No era mucho lo que pedían, si bien se ve. Simplemente, una rebaja de los impuestos sobre el gasóleo que les permita seguir navegando sin recurrir a los viejos sistemas de vela o vapor; y a mayores, un más estricto control de las importaciones de pescado.

Alega el Gobierno en su disculpa que poco puede hacer frente a la crecida de los precios del combustible, al tiempo que se ampara en los dictados de la UE para negar subvenciones o rebajas de impuestos a los marineros que están siendo arrojados a tierra.

Nada nuevo. Ya sabíamos que el mar es un incordio para los gerifaltes de Europa, continente nada pesquero que sin embargo dedica la mitad de su presupuesto comunitario a proteger el tomate, la berenjena y demás productos de la huerta frente a la competencia del exterior. Lógicamente, para el pescado no quedan ni las raspas.

Podría esperarse, no obstante, algo más de interés por los asuntos marítimos en un país como España: siquiera sea porque su condición geográfica peninsular hace que esté bañado de agua por todas partes. No ha de ser casualidad, desde luego, que la era de los grandes descubrimientos por vía oceánica la protagonizasen -en ausencia del resto de Europa- los dos Estados que hoy comparten la Península Ibérica. A fin de cuentas, España y Portugal son países construidos con vistas al mar, hasta tal punto que algunos de sus reinos -como el de Galicia- cuentan incluso con doble balcón al Atlántico y al Cantábrico.

Algún trato especial o al menos deferente podría merecer la vieja Galicia marinera que ya en el lejano siglo XIII había alumbrado navegantes de fuste como el almirante pontevedrés Paio Gómez Chariño y todavía hoy mantiene -tras continuadas reconversiones- la que acaso sea la mayor flota pesquera de Europa en términos relativos. Lamentablemente, no ha sido ni es el caso.

Por distintas que fuesen sus ideologías, los gobernantes españoles han carecido en general de ideas, cuando no de competencias o simplemente de ganas de defender a la copiosa marinería del país.

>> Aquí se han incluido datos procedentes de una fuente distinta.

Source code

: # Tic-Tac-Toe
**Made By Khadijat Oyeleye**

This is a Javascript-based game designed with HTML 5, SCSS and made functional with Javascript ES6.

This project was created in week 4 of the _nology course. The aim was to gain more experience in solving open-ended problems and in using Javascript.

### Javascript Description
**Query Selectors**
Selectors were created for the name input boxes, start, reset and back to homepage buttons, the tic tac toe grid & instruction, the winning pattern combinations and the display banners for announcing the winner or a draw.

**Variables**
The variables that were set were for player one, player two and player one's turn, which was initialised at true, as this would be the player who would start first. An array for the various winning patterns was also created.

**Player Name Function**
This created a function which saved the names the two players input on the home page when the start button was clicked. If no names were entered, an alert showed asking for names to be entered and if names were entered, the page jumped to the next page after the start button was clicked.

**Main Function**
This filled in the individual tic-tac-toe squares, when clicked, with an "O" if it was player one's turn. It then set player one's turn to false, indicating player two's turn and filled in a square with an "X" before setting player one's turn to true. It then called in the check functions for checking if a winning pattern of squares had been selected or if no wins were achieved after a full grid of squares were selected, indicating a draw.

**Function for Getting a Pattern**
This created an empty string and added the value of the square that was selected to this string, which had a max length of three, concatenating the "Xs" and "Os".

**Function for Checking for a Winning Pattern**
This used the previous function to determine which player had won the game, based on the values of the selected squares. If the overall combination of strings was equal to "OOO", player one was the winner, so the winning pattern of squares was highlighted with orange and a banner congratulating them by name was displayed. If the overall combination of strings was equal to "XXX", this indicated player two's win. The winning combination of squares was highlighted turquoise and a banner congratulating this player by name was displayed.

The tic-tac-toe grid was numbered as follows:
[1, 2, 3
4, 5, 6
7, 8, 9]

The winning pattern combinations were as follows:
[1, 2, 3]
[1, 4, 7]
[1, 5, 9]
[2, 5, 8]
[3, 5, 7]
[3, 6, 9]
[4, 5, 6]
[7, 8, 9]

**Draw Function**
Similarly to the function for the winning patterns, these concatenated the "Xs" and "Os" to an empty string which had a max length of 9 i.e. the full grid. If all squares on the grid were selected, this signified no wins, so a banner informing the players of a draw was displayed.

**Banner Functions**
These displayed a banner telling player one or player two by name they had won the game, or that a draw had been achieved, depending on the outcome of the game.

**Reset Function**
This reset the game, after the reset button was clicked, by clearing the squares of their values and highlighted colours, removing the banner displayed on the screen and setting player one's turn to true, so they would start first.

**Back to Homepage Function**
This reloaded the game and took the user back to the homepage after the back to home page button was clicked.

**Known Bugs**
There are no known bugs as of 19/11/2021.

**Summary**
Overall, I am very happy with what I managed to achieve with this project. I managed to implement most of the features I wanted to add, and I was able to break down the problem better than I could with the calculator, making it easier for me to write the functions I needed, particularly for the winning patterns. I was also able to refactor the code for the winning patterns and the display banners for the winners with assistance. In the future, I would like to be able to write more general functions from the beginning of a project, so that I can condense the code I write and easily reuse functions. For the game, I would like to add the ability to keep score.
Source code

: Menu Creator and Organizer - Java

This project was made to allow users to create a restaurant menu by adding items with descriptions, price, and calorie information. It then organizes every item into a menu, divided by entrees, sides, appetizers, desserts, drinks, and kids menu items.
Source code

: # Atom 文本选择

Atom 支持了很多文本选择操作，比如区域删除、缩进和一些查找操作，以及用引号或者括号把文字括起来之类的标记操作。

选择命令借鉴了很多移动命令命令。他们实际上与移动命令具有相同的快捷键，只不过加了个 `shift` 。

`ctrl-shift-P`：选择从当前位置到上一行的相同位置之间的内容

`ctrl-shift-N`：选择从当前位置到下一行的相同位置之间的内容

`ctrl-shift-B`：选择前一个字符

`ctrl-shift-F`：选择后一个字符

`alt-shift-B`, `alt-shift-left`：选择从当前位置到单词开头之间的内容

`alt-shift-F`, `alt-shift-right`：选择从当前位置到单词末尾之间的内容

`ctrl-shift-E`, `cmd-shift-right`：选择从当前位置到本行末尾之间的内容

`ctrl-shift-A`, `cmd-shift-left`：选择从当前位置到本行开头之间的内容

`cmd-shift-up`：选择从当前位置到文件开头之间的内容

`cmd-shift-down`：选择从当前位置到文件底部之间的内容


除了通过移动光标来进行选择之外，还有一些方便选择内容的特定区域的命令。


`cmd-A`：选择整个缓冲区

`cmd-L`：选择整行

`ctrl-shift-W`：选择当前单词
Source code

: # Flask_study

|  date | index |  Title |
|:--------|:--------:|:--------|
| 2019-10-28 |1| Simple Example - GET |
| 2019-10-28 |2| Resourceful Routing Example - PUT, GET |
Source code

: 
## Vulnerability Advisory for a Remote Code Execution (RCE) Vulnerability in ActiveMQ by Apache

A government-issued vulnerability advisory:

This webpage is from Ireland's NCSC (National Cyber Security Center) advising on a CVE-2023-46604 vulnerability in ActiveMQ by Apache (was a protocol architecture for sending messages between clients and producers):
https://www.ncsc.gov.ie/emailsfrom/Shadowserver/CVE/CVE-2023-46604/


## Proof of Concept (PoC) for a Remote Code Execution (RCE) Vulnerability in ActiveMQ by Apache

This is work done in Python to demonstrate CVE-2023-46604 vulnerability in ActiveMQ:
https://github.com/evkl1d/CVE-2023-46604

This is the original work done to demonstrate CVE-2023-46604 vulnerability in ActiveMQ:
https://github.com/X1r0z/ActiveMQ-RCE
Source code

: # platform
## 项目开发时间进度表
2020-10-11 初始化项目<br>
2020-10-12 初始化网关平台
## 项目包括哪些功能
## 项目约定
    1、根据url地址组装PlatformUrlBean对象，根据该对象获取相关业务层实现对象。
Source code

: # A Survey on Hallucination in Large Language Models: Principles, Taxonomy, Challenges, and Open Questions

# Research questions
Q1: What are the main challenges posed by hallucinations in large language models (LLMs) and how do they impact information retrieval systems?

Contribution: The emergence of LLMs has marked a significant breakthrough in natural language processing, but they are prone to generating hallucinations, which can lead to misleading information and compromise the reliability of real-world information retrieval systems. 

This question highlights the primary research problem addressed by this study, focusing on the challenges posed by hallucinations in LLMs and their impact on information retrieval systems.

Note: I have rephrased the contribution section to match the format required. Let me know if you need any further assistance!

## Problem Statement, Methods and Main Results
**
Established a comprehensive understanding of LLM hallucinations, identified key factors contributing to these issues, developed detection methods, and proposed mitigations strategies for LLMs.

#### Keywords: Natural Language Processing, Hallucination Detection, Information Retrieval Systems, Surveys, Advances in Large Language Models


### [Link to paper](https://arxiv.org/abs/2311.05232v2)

Poco o nada hicieron por evitar que la flota fuese expulsada sucesivamente, con prisa y sin pausa, del Grand Sole, de los caladeros del Sahara usurpados por Marruecos o de las aguas exteriores de Terranova donde todos los gallegos perdimos la incruenta guerra del fletán. Y mucho es de temer que nada hagan tampoco ahora para evitar que el precio del combustible y la irregular competencia del Todo a Cien ahoguen definitivamente a la flota en una moderna versión pesquera del desastre de Trafalgar.

Por de pronto, la UE ya ha comenzado a hablar de "reconversión", piadoso término con el que en Bruselas suelen aludir al desguace de barcos. Y del Gobierno español, que ha asumido el estático papel de Don Tancredo, poco más podrá esperarse que algún plan de recolocación como el que años atrás pretendió convertir a las tripulaciones excedentes del caladero de Marruecos en trabajadores del noble -pero muy distinto- gremio de la hostelería.

Todo sugiere, en fin, que a los viejos lobos de mar curtidos en mil tormentas no les va a quedar otra que ejercer de marineros de agua dulce en cualquiera de los mil ríos de Galicia. Aunque se mareen al tocar tierra firme.